Lifestyle Changes to Treat High Blood Pressure
A critical step in preventing and treating high blood pressure is a healthy lifestyle. You can lower your blood pressure with the following lifestyle changes:
  • Losing weight if you are overweight or obese.
  • Quitting smoking.
  • Eating a healthy diet, including the DASH diet (eating more fruits, vegetables, and low fat dairy products, less saturated and total fat).
  • Reducing the amount of sodium in your diet to 2,300 milligrams (about 1 teaspoon of salt) a day or less.
  • Getting regular aerobic exercise (such as brisk walking at least 30 minutes a day, several days a week).
  • Limiting alcohol to two drinks a day for men, one drink a day for women.

In addition to lowering blood pressure, these measures enhance the effectiveness of high blood pressure drugs.

Drugs to Treat High Blood Pressure

There are several types of drugs used to treat high blood pressure, including:

  • Angiotensin-converting enzyme (ACE) inhibitors
  • Angiotensin || receptor blockers (ARBs)
  • Diuretics
  • Beta-blockers
  • Calcium channel blockers

Diuretics are usually recommended as the first line of therapy for most people who have high blood pressure. If one drug doesn't work or is disagreeable, other types of diuretics are available.

However, your doctor may start a medicine other than a diuretic as the first line of therapy if you have certain medical problems. For example, ACE inhibitors are often a good choice for a people with diabetes.

If your blood pressure is more than 20/10 mmHg higher than it should be, your doctor may consider starting you on two drugs.

High Blood Pressure Treatment Follow-Up
After starting high blood pressure drug therapy, you should see your doctor at least once a month until the blood pressure goal is reached.
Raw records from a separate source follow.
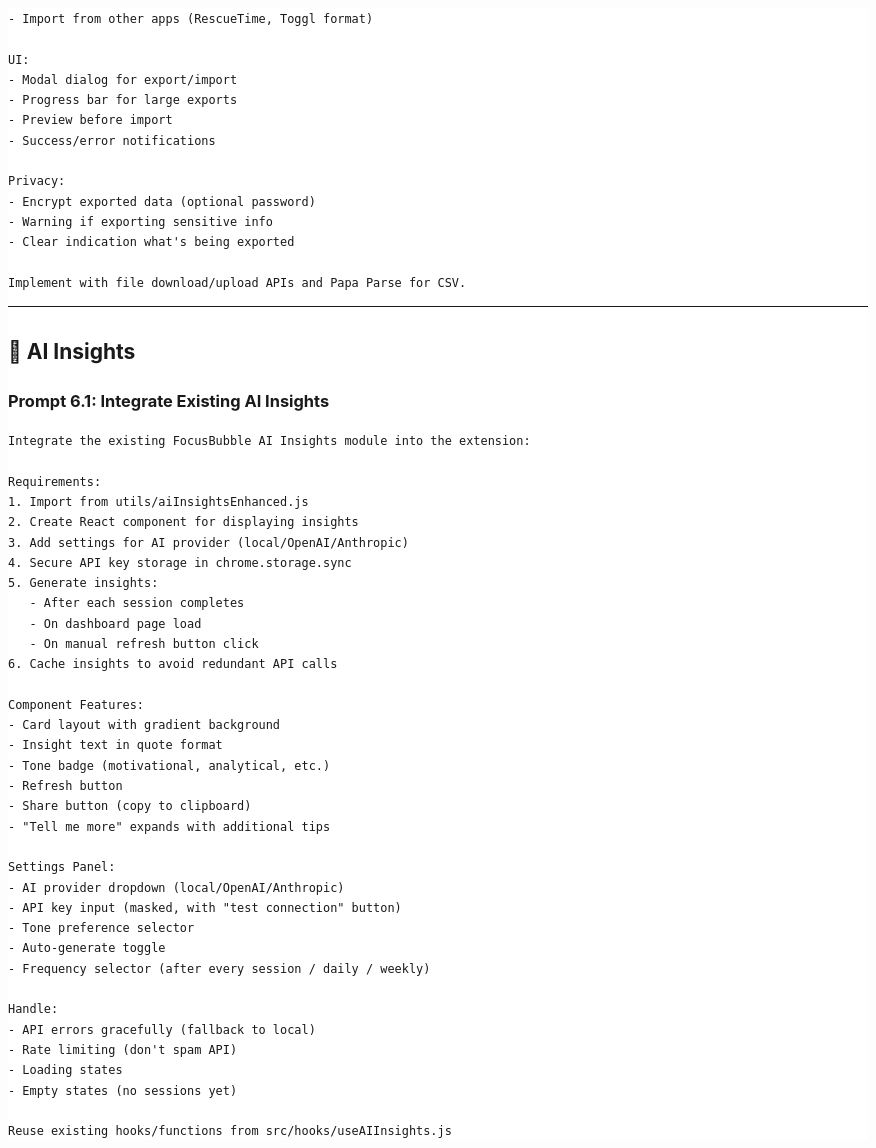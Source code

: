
 ```
- Import from other apps (RescueTime, Toggl format)

UI:
- Modal dialog for export/import
- Progress bar for large exports
- Preview before import
- Success/error notifications

Privacy:
- Encrypt exported data (optional password)
- Warning if exporting sensitive info
- Clear indication what's being exported

Implement with file download/upload APIs and Papa Parse for CSV.
```

---

## 🤖 AI Insights

### Prompt 6.1: Integrate Existing AI Insights

```
Integrate the existing FocusBubble AI Insights module into the extension:

Requirements:
1. Import from utils/aiInsightsEnhanced.js
2. Create React component for displaying insights
3. Add settings for AI provider (local/OpenAI/Anthropic)
4. Secure API key storage in chrome.storage.sync
5. Generate insights:
   - After each session completes
   - On dashboard page load
   - On manual refresh button click
6. Cache insights to avoid redundant API calls

Component Features:
- Card layout with gradient background
- Insight text in quote format
- Tone badge (motivational, analytical, etc.)
- Refresh button
- Share button (copy to clipboard)
- "Tell me more" expands with additional tips

Settings Panel:
- AI provider dropdown (local/OpenAI/Anthropic)
- API key input (masked, with "test connection" button)
- Tone preference selector
- Auto-generate toggle
- Frequency selector (after every session / daily / weekly)

Handle:
- API errors gracefully (fallback to local)
- Rate limiting (don't spam API)
- Loading states
- Empty states (no sessions yet)

Reuse existing hooks/functions from src/hooks/useAIInsights.js
```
Once or twice a year, your doctor will check the level of potassium in your blood (diuretics can lower this, and ACE inhibitors and ARBs may increase this) and magnesium and BUN/creatinine levels (to check the health of the kidneys).

After the blood pressure goal is reached, you should continue to see your doctor every three to six months, depending on whether other diseases such as heart failure are present.